We, the undersigned 36 organizations, are disappointed and frustrated that the U.S. Congress and the Administration have been unwilling to agree on critically needed emergency funding to support the international fight against COVID-19. As the administration’s own experts have stated, we cannot defeat COVID-19 without addressing it both at home and abroad. While we are grateful for the initial funding to prevent and respond to the pandemic, and the House’s most recent efforts in the updated Heroes Act, it is not enough. All U.S. foreign assistance devoted to COVID-19 has been spent, and immediate, life-threatening health, economic, and social needs continue to rise.
The number of people who die from COVID-19 will only increase. The secondary impacts of COVID-19 are affecting millions more in a set of “mutually exacerbating catastrophes” that lower-income countries have limited options for mitigating.

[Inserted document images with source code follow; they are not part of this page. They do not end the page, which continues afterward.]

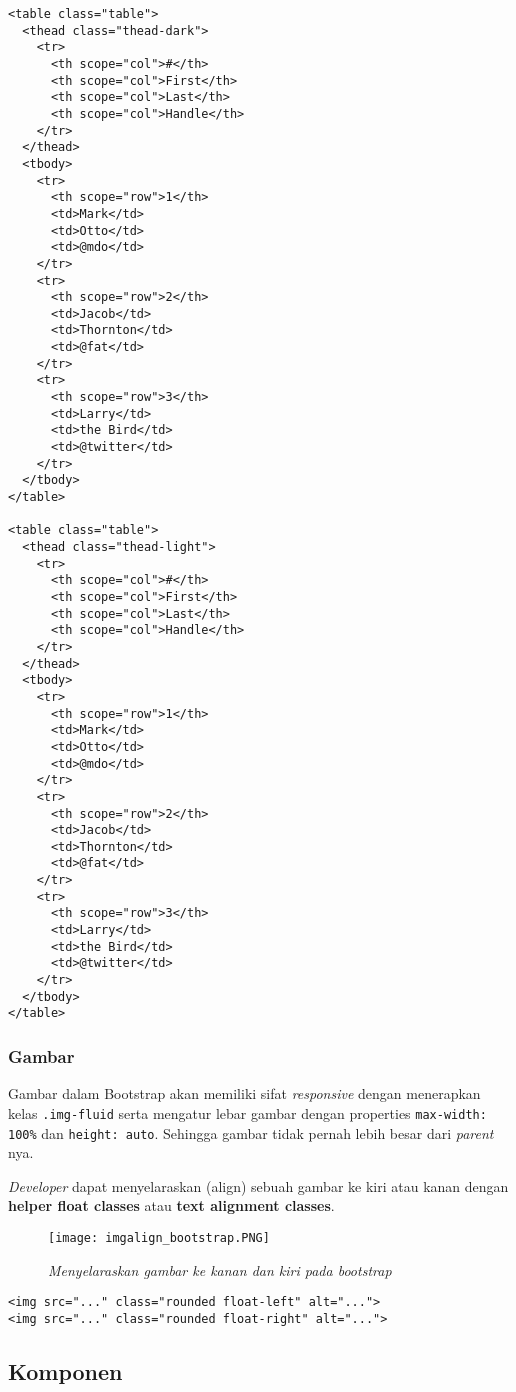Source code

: \begin{lstlisting}[frame=single] 
<table class="table">
  <thead class="thead-dark">
    <tr>
      <th scope="col">#</th>
      <th scope="col">First</th>
      <th scope="col">Last</th>
      <th scope="col">Handle</th>
    </tr>
  </thead>
  <tbody>
    <tr>
      <th scope="row">1</th>
      <td>Mark</td>
      <td>Otto</td>
      <td>@mdo</td>
    </tr>
    <tr>
      <th scope="row">2</th>
      <td>Jacob</td>
      <td>Thornton</td>
      <td>@fat</td>
    </tr>
    <tr>
      <th scope="row">3</th>
      <td>Larry</td>
      <td>the Bird</td>
      <td>@twitter</td>
    </tr>
  </tbody>
</table>

<table class="table">
  <thead class="thead-light">
    <tr>
      <th scope="col">#</th>
      <th scope="col">First</th>
      <th scope="col">Last</th>
      <th scope="col">Handle</th>
    </tr>
  </thead>
  <tbody>
    <tr>
      <th scope="row">1</th>
      <td>Mark</td>
      <td>Otto</td>
      <td>@mdo</td>
    </tr>
    <tr>
      <th scope="row">2</th>
      <td>Jacob</td>
      <td>Thornton</td>
      <td>@fat</td>
    </tr>
    <tr>
      <th scope="row">3</th>
      <td>Larry</td>
      <td>the Bird</td>
      <td>@twitter</td>
    </tr>
  </tbody>
</table>
\end{lstlisting}

\subsubsection{Gambar}
Gambar dalam Bootstrap akan memiliki sifat \textit{responsive} dengan menerapkan kelas \texttt{.img-fluid} serta mengatur lebar gambar dengan properties \texttt{max-width: 100\%} dan \texttt{height: auto}. Sehingga gambar tidak pernah lebih besar dari \textit{parent} nya. 

\textit{Developer} dapat menyelaraskan (align) sebuah gambar ke kiri atau kanan dengan \textbf{helper float classes} atau \textbf{text alignment classes}. 
\begin{figure} [H]
	\centering  
	\texttt{[image: imgalign\_bootstrap.PNG]}  
	\caption{\it{Menyelaraskan gambar ke kanan dan kiri pada bootstrap}} 
\end{figure}
\begin{lstlisting}[frame=single]
<img src="..." class="rounded float-left" alt="...">
<img src="..." class="rounded float-right" alt="...">
\end{lstlisting}



\subsection{Komponen}
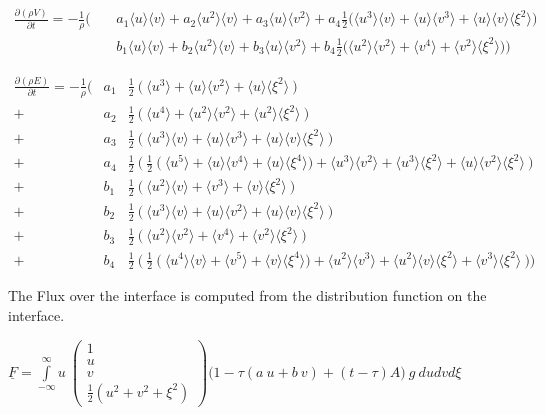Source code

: \documentclass[
	pdftex,             %
	12pt,				%
	a4paper,		   	%
	english,				%
	oneside,			%
]{article}
\newcommand{\mom}[1]{\langle #1 \rangle}
\newcommand{\uu}[1]{\underline{#1}}
\begin{document}
\begin{eqnarray*}
\frac{\partial (\rho V)}{\partial t}
=
-\frac{1}{\rho}
\Bigg(
&~&a_1 \mom{u}\mom{v} + a_2 \mom{u^2}\mom{v} + a_3 \mom{u}\mom{v^2}
+  a_4 \frac{1}{2} \Big( \mom{u^3}\mom{v} + \mom{u}\mom{v^3} + \mom{u}\mom{v}\mom{\xi^2} \Big)
\\
&~&b_1 \mom{u}\mom{v} + b_2 \mom{u^2}\mom{v} + b_3 \mom{u}\mom{v^2}
+  b_4 \frac{1}{2} \Big( \mom{u^2}\mom{v^2} + \mom{v^4} + \mom{v^2}\mom{\xi^2} \Big)
\Bigg)
\end{eqnarray*}

\begin{eqnarray*}
\frac{\partial (\rho E)}{\partial t}
=
-\frac{1}{\rho}
\Bigg(
 &a_1& \frac{1}{2}~ \Big(~ \mom{u^3} + \mom{u}\mom{v^2} + \mom{u}\mom{\xi^2} ~\Big) \\
+&a_2& \frac{1}{2}~ \Big(~ \mom{u^4} + \mom{u^2}\mom{v^2} + \mom{u^2}\mom{\xi^2} ~\Big) \\
+&a_3& \frac{1}{2}~ \Big(~ \mom{u^3}\mom{v} + \mom{u}\mom{v^3} + \mom{u}\mom{v}\mom{\xi^2} ~\Big) \\
+&a_4& \frac{1}{2}~ \Big(~ \frac{1}{2}~
					\big(~ \mom{u^5} + \mom{u}\mom{v^4} + \mom{u}\mom{\xi^4} \big)
						 + \mom{u^3}\mom{v^2} + \mom{u^3}\mom{\xi^2} + \mom{u}\mom{v^2}\mom{\xi^2}
					~\Big)
\\
+&b_1& \frac{1}{2}~ \Big(~ \mom{u^2}\mom{v} + \mom{v^3} + \mom{v}\mom{\xi^2} ~\Big) \\
+&b_2& \frac{1}{2}~ \Big(~ \mom{u^3}\mom{v} + \mom{u}\mom{v^2} + \mom{u}\mom{v}\mom{\xi^2} ~\Big) \\
+&b_3& \frac{1}{2}~ \Big(~ \mom{u^2}\mom{v^2} + \mom{v^4} + \mom{v^2}\mom{\xi^2} ~\Big) \\
+&b_4& \frac{1}{2}~ \Big(~ \frac{1}{2}~
					\big(~  \mom{u^4}\mom{v} +\mom{v^5} + \mom{v}\mom{\xi^4} \big)
						 + \mom{u^2}\mom{v^3} + \mom{u^2}\mom{v}\mom{\xi^2} + \mom{v^3}\mom{\xi^2}
					~\Big)
\Bigg)
\end{eqnarray*}

\clearpage

The Flux over the interface is computed from the distribution function on the interface. 

\begin{math}
\uu{F} = 
\int \limits_{-\infty}^{\infty}
u~
\begin{pmatrix}
	1 \\ u \\ v \\ \frac{1}{2} (u^2 + v^2 + \xi^2)
\end{pmatrix}
\Big(
	1 - \tau (a~u + b~v) + (t-\tau)A
\Big)
~g~ du dv d\xi
\end{math}
\end{document}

Data shows that because of COVID-19, extreme poverty has gone up 7%—ending 20 years of progress.
As of today, nearly 1.2 billion children live in poverty—a 15% increase since the beginning of the pandemic. Hundreds of millions of girls are out of school and may never return as they are at high risk for child marriage and early pregnancy. Women across the globe are facing disruptions in critical healthcare services and increased rates of gender-based violence. And the number of people living in acute food insecurity around the world could rise by 270 million by year’s end—an 82% increase—with impacts expected to persist for years to come. Under these conditions, authoritarian leaders around the world are trampling on the human rights of the most marginalized communities, amplifying existing inequalities while using public health as a guise.
The impact of COVID-19 will be felt for years to come, particularly by the most vulnerable. The vast majority of the 79 million refugees, asylum seekers, and internally displaced (1% of the global population) come from or reside in low-income countries where COVID-19 infection rates are growing fastest.
Investments made now in life-saving interventions and addressing the secondary impacts of COVID-19 will help ensure that years of progress are not lost. The United States has led globally for decades—that leadership is critically needed now.
We appreciate the action of Congress and the administration to pass a continuing resolution allowing the government to continue its vital work. However, much more needs to be done to fight COVID-19 at home and abroad. The longer we wait to combat this pandemic effectively overseas, more people will get sick, more people will die, and stopping the pandemic will get increasingly expensive. The time to act is now.